=== Data to process ===

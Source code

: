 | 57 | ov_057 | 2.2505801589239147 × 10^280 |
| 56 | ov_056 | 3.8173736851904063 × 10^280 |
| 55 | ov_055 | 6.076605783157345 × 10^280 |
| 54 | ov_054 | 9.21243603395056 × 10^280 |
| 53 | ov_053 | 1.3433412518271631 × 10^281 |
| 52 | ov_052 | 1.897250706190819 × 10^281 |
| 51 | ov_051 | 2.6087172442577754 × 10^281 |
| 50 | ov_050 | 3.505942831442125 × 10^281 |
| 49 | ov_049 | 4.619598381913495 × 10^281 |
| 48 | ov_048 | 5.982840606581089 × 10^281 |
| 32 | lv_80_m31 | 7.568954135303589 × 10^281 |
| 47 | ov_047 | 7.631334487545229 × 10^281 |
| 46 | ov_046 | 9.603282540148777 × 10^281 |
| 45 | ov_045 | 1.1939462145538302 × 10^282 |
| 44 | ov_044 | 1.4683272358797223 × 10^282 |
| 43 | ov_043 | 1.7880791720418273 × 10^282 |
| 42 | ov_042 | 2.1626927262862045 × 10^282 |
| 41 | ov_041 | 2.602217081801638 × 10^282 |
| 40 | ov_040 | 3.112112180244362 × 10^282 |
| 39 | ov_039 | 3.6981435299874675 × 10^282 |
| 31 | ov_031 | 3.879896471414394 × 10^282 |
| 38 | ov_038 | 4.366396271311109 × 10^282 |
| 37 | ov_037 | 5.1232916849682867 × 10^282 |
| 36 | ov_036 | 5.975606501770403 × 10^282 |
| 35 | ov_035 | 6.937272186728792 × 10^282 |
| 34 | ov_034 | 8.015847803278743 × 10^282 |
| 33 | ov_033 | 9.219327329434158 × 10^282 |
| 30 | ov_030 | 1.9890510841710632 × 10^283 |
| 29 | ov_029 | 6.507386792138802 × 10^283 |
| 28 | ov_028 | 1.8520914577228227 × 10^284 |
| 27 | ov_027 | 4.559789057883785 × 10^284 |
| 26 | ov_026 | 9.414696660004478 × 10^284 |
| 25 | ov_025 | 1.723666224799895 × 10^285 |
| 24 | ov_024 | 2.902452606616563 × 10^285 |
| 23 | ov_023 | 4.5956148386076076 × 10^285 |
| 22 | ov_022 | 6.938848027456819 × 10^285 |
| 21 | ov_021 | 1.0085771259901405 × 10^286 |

===

Output the data once more, exactly as it appears above.

- [Your solution]
Source code

: | 57 | ov_057 | 2.2505801589239147 × 10^280 |
| 56 | ov_056 | 3.8173736851904063 × 10^280 |
| 55 | ov_055 | 6.076605783157345 × 10^280 |
| 54 | ov_054 | 9.21243603395056 × 10^280 |
| 53 | ov_053 | 1.3433412518271631 × 10^281 |
| 52 | ov_052 | 1.897250706190819 × 10^281 |
| 51 | ov_051 | 2.6087172442577754 × 10^281 |
| 50 | ov_050 | 3.505942831442125 × 10^281 |
| 49 | ov_049 | 4.619598381913495 × 10^281 |
| 48 | ov_048 | 5.982840606581089 × 10^281 |
| 32 | lv_80_m31 | 7.568954135303589 × 10^281 |
| 47 | ov_047 | 7.631334487545229 × 10^281 |
| 46 | ov_046 | 9.603282540148777 × 10^281 |
| 45 | ov_045 | 1.1939462145538302 × 10^282 |
| 44 | ov_044 | 1.4683272358797223 × 10^282 |
| 43 | ov_043 | 1.7880791720418273 × 10^282 |
| 42 | ov_042 | 2.1626927262862045 × 10^282 |
| 41 | ov_041 | 2.602217081801638 × 10^282 |
| 40 | ov_040 | 3.112112180244362 × 10^282 |
| 39 | ov_039 | 3.6981435299874675 × 10^282 |
| 31 | ov_031 | 3.879896471414394 × 10^282 |
| 38 | ov_038 | 4.366396271311109 × 10^282 |
| 37 | ov_037 | 5.1232916849682867 × 10^282 |
| 36 | ov_036 | 5.975606501770403 × 10^282 |
| 35 | ov_035 | 6.937272186728792 × 10^282 |
| 34 | ov_034 | 8.015847803278743 × 10^282 |
| 33 | ov_033 | 9.219327329434158 × 10^282 |
| 30 | ov_030 | 1.9890510841710632 × 10^283 |
| 29 | ov_029 | 6.507386792138802 × 10^283 |
| 28 | ov_028 | 1.8520914577228227 × 10^284 |
| 27 | ov_027 | 4.559789057883785 × 10^284 |
| 26 | ov_026 | 9.414696660004478 × 10^284 |
| 25 | ov_025 | 1.723666224799895 × 10^285 |
| 24 | ov_024 | 2.902452606616563 × 10^285 |
| 23 | ov_023 | 4.5956148386076076 × 10^285 |
| 22 | ov_022 | 6.938848027456819 × 10^285 |
| 21 | ov_021 | 1.0085771259901405 × 10^286 |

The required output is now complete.